Architect Louis Sullivan’s motto was: “Form follows function.”
Sullivan thought that if you knew the purpose of a building, you could design it so it was easier to achieve that purpose. Probably the best example of that in history is the Bell Labs research center in Murray Hill, New Jersey.
When the building opened in 1941, its design reflected the ideas of Mervin Kelly, Bell Labs’ Director of Research. Kelly thought the purpose of Bell Labs was to turn new science into new things that made a difference.
He wanted people with a variety of skills sharing knowledge with each other. So, he designed long, wide corridors, where chance encounters and conversations could happen. There were private offices for thinking. There were laboratories and workshops for turning thoughts into things. Those spaces often had movable walls, so the workspace could be changed to fit the challenge.
My clients write business books. They want readers to do something different and better after they read the book. Good business book writing is writing that makes it easier to achieve that purpose.
Good business book writing is simple
The more readable your message is, the more likely your reader will get it. Most word processing programs can generate readability statistics for you. The most common tests are Flesch-Kincaid Grade Level and Flesch Reading Ease.
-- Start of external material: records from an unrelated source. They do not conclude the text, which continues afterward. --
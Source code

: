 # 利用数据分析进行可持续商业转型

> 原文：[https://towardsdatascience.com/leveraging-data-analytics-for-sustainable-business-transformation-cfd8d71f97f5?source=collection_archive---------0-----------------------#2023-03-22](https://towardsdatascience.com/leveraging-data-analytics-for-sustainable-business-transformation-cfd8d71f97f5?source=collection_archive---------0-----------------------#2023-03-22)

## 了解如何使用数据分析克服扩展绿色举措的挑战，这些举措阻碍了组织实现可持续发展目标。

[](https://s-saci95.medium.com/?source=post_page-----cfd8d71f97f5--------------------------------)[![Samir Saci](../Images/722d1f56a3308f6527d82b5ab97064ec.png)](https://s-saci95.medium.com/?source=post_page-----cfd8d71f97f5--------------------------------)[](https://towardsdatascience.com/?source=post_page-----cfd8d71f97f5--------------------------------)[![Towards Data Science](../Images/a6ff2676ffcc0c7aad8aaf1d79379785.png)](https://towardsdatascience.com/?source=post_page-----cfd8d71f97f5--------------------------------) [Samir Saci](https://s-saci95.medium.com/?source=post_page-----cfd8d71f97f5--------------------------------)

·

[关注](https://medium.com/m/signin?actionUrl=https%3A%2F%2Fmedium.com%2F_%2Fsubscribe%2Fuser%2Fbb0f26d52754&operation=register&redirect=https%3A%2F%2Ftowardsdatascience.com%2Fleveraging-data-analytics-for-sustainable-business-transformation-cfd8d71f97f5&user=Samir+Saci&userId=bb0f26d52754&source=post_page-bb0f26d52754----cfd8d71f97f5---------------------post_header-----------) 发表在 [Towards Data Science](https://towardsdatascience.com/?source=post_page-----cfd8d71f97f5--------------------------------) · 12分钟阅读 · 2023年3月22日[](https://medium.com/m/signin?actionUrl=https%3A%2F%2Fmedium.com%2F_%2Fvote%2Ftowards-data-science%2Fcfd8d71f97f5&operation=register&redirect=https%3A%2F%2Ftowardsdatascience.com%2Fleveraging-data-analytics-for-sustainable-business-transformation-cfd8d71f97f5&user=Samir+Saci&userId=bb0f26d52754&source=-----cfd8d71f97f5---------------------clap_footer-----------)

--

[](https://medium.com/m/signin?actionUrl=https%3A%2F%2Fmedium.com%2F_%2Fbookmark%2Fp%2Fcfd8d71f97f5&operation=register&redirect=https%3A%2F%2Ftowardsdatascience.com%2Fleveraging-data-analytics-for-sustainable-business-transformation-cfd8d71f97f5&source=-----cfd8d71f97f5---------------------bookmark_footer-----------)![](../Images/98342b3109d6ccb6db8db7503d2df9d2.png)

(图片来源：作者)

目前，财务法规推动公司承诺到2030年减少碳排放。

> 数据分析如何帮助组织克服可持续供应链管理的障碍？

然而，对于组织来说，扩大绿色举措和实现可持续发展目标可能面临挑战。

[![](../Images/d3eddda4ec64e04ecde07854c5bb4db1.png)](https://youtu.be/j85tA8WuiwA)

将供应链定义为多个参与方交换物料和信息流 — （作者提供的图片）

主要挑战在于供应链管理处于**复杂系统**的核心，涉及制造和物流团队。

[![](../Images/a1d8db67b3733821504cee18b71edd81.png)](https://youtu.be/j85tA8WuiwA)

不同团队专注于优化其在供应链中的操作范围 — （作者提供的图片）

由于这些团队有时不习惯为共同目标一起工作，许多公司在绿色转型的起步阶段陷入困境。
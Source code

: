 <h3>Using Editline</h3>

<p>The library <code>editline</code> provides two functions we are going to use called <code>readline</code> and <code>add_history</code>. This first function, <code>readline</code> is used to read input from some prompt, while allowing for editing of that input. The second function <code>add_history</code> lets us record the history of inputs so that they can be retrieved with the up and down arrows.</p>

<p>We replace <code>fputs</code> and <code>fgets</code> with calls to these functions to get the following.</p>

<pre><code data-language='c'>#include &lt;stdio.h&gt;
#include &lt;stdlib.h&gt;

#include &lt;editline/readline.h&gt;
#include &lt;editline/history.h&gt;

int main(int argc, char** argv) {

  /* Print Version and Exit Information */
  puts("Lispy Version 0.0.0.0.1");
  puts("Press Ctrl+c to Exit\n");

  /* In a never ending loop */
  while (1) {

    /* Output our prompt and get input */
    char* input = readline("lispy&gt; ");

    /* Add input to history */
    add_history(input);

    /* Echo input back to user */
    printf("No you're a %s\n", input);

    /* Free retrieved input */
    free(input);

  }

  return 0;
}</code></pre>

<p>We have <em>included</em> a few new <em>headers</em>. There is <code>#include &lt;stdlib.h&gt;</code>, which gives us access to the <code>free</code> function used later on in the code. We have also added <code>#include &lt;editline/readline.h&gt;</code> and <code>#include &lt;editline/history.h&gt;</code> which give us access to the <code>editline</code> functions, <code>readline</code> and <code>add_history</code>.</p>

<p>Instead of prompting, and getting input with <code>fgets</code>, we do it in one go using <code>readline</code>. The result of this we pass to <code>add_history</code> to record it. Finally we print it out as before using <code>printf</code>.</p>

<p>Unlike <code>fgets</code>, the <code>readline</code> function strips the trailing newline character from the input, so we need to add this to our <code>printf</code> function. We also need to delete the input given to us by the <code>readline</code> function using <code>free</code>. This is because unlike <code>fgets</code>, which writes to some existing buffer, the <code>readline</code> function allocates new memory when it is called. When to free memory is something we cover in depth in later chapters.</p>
Simple writing scores best on those tests. Use short, simple sentences. Write in the active voice.
Good business book writing flows well
Go beyond the readability score to determine how readable your material is. Read it out loud. Legendary writing coach, William Zinsser said that all writing is for the ear. Reading aloud will prove that to you. Your tongue will trip over things your eyes thought were just fine.
Good business book writing is understandable
Use language your reader will understand. If you must use a technical term, define it and give an example. If you use a lot of technical terms, consider a glossary.
Use concrete examples. Our brains understand the concrete and struggle with the abstract. Use analogies to connect concrete images to abstract concepts.
Charts and graphics give readers another way to grasp your concepts. So do checklists, exercises, and suggestions for applying your ideas in their life. Make it easy for them to know what to do.
Good business book writing helps a reader solve a problem or answer a question. Write simple prose that flows easily when you read it aloud. Use common language and concrete examples. Help your reader apply your ideas in his or her life.